You were in my dream last night.  I leaned against you.  I could feel the soft worn cotton of your black and gray flannel shirt; unbuttoned I slipped my hand inside.

I leaned against you, away from the night.  A wet sky dripping across the openness of the desert.

Between us was the knowing.  The weathered fence line of a friendship that leans deep.

Even as you spoke I felt your hand agree to this arrangement as it came to rest on my side.

Around me, two conversations going on at once.  The one waltzing in the night between 4 people (5 if my silence was to count) and the one unspoken between you and me.

It's not a mistake that I know this table well.  It's at a rest stop.  A tiny patch of shade off a two-lane highway among the sage and salt grass.

It's what I fell asleep thinking about.  The desert in the winter.  The sound of the morning under my feet when it is too cold to be out.  The metal smell of water stubbornly cold and refusing to warm to the flame.    
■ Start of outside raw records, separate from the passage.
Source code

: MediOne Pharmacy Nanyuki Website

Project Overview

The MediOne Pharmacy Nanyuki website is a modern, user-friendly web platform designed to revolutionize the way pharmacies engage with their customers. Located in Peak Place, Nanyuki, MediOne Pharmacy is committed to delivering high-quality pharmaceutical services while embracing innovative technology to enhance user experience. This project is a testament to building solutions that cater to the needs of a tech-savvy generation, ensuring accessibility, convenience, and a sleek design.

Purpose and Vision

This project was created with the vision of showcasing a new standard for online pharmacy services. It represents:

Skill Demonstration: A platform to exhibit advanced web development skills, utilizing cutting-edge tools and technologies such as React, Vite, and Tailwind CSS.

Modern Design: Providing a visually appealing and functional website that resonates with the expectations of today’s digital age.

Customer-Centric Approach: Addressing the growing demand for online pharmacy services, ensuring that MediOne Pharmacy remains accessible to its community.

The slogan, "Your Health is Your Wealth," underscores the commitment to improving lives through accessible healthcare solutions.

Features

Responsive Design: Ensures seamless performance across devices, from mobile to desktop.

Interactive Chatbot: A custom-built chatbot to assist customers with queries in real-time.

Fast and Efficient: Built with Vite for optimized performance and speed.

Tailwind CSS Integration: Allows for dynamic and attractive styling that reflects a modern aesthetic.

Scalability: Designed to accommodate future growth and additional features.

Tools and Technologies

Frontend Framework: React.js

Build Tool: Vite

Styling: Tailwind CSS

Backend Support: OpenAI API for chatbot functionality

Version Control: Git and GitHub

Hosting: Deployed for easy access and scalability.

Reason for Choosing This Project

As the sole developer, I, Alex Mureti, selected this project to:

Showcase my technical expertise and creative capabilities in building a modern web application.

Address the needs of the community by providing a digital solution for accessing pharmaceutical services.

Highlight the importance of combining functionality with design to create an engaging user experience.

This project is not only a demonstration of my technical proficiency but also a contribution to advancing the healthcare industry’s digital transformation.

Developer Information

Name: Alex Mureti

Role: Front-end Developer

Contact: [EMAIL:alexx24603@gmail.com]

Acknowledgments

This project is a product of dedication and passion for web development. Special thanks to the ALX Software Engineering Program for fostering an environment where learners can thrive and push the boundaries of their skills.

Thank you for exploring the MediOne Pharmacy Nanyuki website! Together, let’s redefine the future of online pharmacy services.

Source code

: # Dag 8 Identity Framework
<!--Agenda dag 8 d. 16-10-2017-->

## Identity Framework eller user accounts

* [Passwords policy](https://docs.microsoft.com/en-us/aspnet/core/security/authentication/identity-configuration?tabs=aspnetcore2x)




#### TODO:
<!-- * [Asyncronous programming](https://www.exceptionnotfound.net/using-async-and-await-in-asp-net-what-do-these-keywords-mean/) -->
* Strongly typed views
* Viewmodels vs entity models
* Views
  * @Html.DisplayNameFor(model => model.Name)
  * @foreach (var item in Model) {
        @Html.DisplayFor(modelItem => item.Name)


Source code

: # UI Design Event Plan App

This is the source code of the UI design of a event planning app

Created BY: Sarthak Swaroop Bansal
I fell asleep running between twisted junipers on a long straight road as I tried to assure myself that I am ready for what is coming my way.

Today is the last calm before the on coming storm.  In my head I slide back and forth between pressing against the glass and hiding at the back wall.

I have a plan for how to make the next month work for everyone around me.  I am the only variable unaccounted for.

But I can still feel you breathing; white cotton t-shirt beneath the black and gray, dirty dark Levis, thin ribs, thick sun kissed skin, and rough, strong hands.

The look in your eyes as you mid word cast a single glance down at me.  It is a look I have seen pass between us at least a hundred times.  Even though we have, the look doesn't age.

A rest stop.  At nightfall.  A table nothing was brought to.  Out on the desert's edge.  And the idea of you sitting beside me.